═══ THE DATA ═══

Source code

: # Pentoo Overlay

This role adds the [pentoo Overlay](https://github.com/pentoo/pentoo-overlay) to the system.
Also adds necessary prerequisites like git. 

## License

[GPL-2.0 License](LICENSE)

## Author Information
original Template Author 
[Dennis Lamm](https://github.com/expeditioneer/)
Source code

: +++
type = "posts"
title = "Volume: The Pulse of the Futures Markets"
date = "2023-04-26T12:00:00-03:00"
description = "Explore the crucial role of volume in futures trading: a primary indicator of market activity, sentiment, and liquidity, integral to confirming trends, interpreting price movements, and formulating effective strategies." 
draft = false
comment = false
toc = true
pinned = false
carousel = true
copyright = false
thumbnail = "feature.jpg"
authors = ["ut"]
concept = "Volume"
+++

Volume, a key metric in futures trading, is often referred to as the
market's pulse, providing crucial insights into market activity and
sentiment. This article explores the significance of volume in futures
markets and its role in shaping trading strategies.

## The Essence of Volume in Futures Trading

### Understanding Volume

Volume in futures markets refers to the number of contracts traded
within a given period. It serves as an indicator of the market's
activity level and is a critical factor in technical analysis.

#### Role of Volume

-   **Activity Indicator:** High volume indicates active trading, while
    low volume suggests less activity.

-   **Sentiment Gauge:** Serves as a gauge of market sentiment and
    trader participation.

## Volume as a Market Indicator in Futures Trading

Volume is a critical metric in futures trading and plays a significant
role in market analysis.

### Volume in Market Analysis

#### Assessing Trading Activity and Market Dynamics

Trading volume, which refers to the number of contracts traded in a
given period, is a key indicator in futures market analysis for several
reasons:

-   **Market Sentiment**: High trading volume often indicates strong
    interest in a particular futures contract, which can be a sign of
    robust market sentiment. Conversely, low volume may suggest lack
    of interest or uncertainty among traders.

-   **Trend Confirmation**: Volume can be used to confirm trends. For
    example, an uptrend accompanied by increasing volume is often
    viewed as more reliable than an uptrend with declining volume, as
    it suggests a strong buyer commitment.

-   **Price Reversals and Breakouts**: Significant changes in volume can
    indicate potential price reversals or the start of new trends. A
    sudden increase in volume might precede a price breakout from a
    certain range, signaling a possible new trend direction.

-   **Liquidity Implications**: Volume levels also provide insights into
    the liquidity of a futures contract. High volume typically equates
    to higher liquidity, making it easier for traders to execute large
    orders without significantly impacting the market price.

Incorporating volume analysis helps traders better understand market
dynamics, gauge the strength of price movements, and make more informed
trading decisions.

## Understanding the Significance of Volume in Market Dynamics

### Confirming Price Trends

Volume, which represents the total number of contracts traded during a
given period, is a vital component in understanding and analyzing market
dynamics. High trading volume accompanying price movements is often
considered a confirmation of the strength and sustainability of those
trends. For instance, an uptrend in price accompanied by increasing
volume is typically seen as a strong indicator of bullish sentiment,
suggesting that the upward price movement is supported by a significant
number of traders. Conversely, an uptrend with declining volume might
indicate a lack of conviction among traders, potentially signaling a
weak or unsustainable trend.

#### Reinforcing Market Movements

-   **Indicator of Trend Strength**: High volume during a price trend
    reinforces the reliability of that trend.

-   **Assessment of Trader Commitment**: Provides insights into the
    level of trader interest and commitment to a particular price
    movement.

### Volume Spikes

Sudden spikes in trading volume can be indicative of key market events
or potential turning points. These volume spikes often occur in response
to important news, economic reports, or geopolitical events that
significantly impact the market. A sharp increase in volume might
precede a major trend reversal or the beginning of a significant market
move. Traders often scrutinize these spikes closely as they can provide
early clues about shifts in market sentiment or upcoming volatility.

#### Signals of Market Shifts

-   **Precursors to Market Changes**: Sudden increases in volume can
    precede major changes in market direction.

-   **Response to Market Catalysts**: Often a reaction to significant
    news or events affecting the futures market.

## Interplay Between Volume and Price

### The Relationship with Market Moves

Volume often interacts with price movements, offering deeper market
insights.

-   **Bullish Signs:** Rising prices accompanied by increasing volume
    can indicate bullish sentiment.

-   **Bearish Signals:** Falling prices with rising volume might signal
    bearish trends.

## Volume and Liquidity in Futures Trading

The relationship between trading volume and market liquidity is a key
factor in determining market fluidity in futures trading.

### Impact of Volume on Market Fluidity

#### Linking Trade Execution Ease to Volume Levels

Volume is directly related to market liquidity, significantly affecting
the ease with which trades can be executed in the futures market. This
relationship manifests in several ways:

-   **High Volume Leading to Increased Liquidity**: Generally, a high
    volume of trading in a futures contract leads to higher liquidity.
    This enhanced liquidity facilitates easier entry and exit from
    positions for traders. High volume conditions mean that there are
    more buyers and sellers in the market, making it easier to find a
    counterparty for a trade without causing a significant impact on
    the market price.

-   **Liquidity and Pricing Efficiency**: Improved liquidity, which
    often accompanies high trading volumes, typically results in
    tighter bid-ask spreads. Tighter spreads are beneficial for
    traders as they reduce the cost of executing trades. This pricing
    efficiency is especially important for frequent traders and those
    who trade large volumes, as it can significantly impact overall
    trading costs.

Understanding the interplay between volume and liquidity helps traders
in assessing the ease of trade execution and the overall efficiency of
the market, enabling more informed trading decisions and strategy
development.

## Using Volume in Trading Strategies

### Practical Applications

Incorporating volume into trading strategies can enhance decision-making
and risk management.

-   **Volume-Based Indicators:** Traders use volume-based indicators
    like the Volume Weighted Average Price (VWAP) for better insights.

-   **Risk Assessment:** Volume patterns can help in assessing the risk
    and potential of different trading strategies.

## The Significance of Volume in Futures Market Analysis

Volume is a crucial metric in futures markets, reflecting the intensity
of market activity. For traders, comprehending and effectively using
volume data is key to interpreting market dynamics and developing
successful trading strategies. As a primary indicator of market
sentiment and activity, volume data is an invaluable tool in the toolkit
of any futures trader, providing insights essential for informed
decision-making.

═══

TASK STATEMENT =>
Your reply must be a faithful copy of each entry above.

EXERCISE OUTPUT =>
Source code

: # Pentoo Overlay

This role adds the [pentoo Overlay](https://github.com/pentoo/pentoo-overlay) to the system.
Also adds necessary prerequisites like git. 

## License

[GPL-2.0 License](LICENSE)

## Author Information
original Template Author 
[Dennis Lamm](https://github.com/expeditioneer/)
Source code

: +++
type = "posts"
title = "Volume: The Pulse of the Futures Markets"
date = "2023-04-26T12:00:00-03:00"
description = "Explore the crucial role of volume in futures trading: a primary indicator of market activity, sentiment, and liquidity, integral to confirming trends, interpreting price movements, and formulating effective strategies." 
draft = false
comment = false
toc = true
pinned = false
carousel = true
copyright = false
thumbnail = "feature.jpg"
authors = ["ut"]
concept = "Volume"
+++

Volume, a key metric in futures trading, is often referred to as the
market's pulse, providing crucial insights into market activity and
sentiment. This article explores the significance of volume in futures
markets and its role in shaping trading strategies.

## The Essence of Volume in Futures Trading

### Understanding Volume

Volume in futures markets refers to the number of contracts traded
within a given period. It serves as an indicator of the market's
activity level and is a critical factor in technical analysis.

#### Role of Volume

-   **Activity Indicator:** High volume indicates active trading, while
    low volume suggests less activity.

-   **Sentiment Gauge:** Serves as a gauge of market sentiment and
    trader participation.

## Volume as a Market Indicator in Futures Trading

Volume is a critical metric in futures trading and plays a significant
role in market analysis.

### Volume in Market Analysis

#### Assessing Trading Activity and Market Dynamics

Trading volume, which refers to the number of contracts traded in a
given period, is a key indicator in futures market analysis for several
reasons:

-   **Market Sentiment**: High trading volume often indicates strong
    interest in a particular futures contract, which can be a sign of
    robust market sentiment. Conversely, low volume may suggest lack
    of interest or uncertainty among traders.

-   **Trend Confirmation**: Volume can be used to confirm trends. For
    example, an uptrend accompanied by increasing volume is often
    viewed as more reliable than an uptrend with declining volume, as
    it suggests a strong buyer commitment.

-   **Price Reversals and Breakouts**: Significant changes in volume can
    indicate potential price reversals or the start of new trends. A
    sudden increase in volume might precede a price breakout from a
    certain range, signaling a possible new trend direction.

-   **Liquidity Implications**: Volume levels also provide insights into
    the liquidity of a futures contract. High volume typically equates
    to higher liquidity, making it easier for traders to execute large
    orders without significantly impacting the market price.

Incorporating volume analysis helps traders better understand market
dynamics, gauge the strength of price movements, and make more informed
trading decisions.

## Understanding the Significance of Volume in Market Dynamics

### Confirming Price Trends

Volume, which represents the total number of contracts traded during a
given period, is a vital component in understanding and analyzing market
dynamics. High trading volume accompanying price movements is often
considered a confirmation of the strength and sustainability of those
trends. For instance, an uptrend in price accompanied by increasing
volume is typically seen as a strong indicator of bullish sentiment,
suggesting that the upward price movement is supported by a significant
number of traders. Conversely, an uptrend with declining volume might
indicate a lack of conviction among traders, potentially signaling a
weak or unsustainable trend.

#### Reinforcing Market Movements

-   **Indicator of Trend Strength**: High volume during a price trend
    reinforces the reliability of that trend.

-   **Assessment of Trader Commitment**: Provides insights into the
    level of trader interest and commitment to a particular price
    movement.

### Volume Spikes

Sudden spikes in trading volume can be indicative of key market events
or potential turning points. These volume spikes often occur in response
to important news, economic reports, or geopolitical events that
significantly impact the market. A sharp increase in volume might
precede a major trend reversal or the beginning of a significant market
move. Traders often scrutinize these spikes closely as they can provide
early clues about shifts in market sentiment or upcoming volatility.

#### Signals of Market Shifts

-   **Precursors to Market Changes**: Sudden increases in volume can
    precede major changes in market direction.

-   **Response to Market Catalysts**: Often a reaction to significant
    news or events affecting the futures market.

## Interplay Between Volume and Price

### The Relationship with Market Moves

Volume often interacts with price movements, offering deeper market
insights.

-   **Bullish Signs:** Rising prices accompanied by increasing volume
    can indicate bullish sentiment.

-   **Bearish Signals:** Falling prices with rising volume might signal
    bearish trends.

## Volume and Liquidity in Futures Trading

The relationship between trading volume and market liquidity is a key
factor in determining market fluidity in futures trading.

### Impact of Volume on Market Fluidity

#### Linking Trade Execution Ease to Volume Levels

Volume is directly related to market liquidity, significantly affecting
the ease with which trades can be executed in the futures market. This
relationship manifests in several ways:

-   **High Volume Leading to Increased Liquidity**: Generally, a high
    volume of trading in a futures contract leads to higher liquidity.
    This enhanced liquidity facilitates easier entry and exit from
    positions for traders. High volume conditions mean that there are
    more buyers and sellers in the market, making it easier to find a
    counterparty for a trade without causing a significant impact on
    the market price.

-   **Liquidity and Pricing Efficiency**: Improved liquidity, which
    often accompanies high trading volumes, typically results in
    tighter bid-ask spreads. Tighter spreads are beneficial for
    traders as they reduce the cost of executing trades. This pricing
    efficiency is especially important for frequent traders and those
    who trade large volumes, as it can significantly impact overall
    trading costs.

Understanding the interplay between volume and liquidity helps traders
in assessing the ease of trade execution and the overall efficiency of
the market, enabling more informed trading decisions and strategy
development.

## Using Volume in Trading Strategies

### Practical Applications

Incorporating volume into trading strategies can enhance decision-making
and risk management.

-   **Volume-Based Indicators:** Traders use volume-based indicators
    like the Volume Weighted Average Price (VWAP) for better insights.

-   **Risk Assessment:** Volume patterns can help in assessing the risk
    and potential of different trading strategies.

## The Significance of Volume in Futures Market Analysis

Volume is a crucial metric in futures markets, reflecting the intensity
of market activity. For traders, comprehending and effectively using
volume data is key to interpreting market dynamics and developing
successful trading strategies. As a primary indicator of market
sentiment and activity, volume data is an invaluable tool in the toolkit
of any futures trader, providing insights essential for informed
decision-making.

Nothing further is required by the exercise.